As the name suggests, a business continuity plan is a plan of action that needs to be followed to keep the business running during unplanned disruptions of operations. It includes a list of all the possible risks that can disrupt a company's activities, and outlines the procedures needed to be done in each risk to reduce major losses of personnel and assets and to continue functioning as quickly as possible. The risks that can interrupt business operations include earthquakes, fire, weather-related disasters, epidemics or pandemics, economic issues, and cyber-attacks. Moreover, companies should generally create a business continuity plan in advance.

Why should a business have a continuity plan?

In ordinary circumstances, it is already difficult for entrepreneurs to maintain smooth operations of their businesses, so disasters will definitely put a strain on the efforts of keeping the company running. Loss of function due to disruption of business operations will eventually lead to a drop in profitability due to loss of revenue, higher costs, and customers moving to competitors to avail of their products and services. Furthermore, insurance will not be enough to cover the costs and bring back the customers. To prevent exacerbating the effects of a disaster, no matter how small or big, a business continuity plan should be organized in advance as part of an organization's strategy for risk management in order to mitigate the domino effect of the damages that could befall the business from unplanned catastrophes. Having a continuity plan will help a business to continue operating even in difficult times, minimizing inevitable losses.
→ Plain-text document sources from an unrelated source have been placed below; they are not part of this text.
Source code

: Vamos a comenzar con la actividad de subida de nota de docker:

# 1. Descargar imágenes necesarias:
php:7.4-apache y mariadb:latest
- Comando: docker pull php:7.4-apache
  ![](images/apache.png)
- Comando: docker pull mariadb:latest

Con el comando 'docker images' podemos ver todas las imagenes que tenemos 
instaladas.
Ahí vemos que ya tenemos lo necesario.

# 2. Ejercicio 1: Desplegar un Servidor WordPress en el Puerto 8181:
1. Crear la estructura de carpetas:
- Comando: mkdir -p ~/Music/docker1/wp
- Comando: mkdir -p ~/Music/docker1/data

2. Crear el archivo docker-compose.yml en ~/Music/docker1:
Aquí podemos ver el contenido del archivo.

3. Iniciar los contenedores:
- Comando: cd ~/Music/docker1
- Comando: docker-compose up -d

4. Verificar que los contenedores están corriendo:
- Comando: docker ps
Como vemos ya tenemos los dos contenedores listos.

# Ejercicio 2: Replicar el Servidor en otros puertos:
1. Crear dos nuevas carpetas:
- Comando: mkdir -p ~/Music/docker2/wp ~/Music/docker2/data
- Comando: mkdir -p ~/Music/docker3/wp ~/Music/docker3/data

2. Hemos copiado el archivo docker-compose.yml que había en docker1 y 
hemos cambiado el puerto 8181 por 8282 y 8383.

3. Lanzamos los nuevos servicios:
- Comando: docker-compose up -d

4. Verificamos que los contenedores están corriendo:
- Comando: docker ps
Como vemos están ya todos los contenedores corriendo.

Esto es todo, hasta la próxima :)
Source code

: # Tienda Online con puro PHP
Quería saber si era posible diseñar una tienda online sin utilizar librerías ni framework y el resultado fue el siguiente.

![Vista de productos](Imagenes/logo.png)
By having this plan, the company's assets, personnel, and the company itself are kept protected even during crises.

Creating a business continuity plan.

A business continuity plan generally includes inputs from a company's stakeholders and personnel and should mainly include the following:

  • Risks. Enumerate all the possible risks and determine how they could negatively affect business operations

  • Scheme. Outline the procedures to be executed to minimize the risks and losses. the scheme should include;​​

    • Scope​

    • goals and objectives

    • a continuity team with critical roles and responsibilities

    • mitigation plans

    • recovery and continuity strategies

  • Testing. The plan must be tested before it is implemented to ensure that it is functional.

  • Implementing and Training. Upon implementation, all personnel must undergo thorough training to ensure that the continuity plan procedures are followed precisely. Although a continuity team is assigned, all employees should still be aware in order for the plan to work.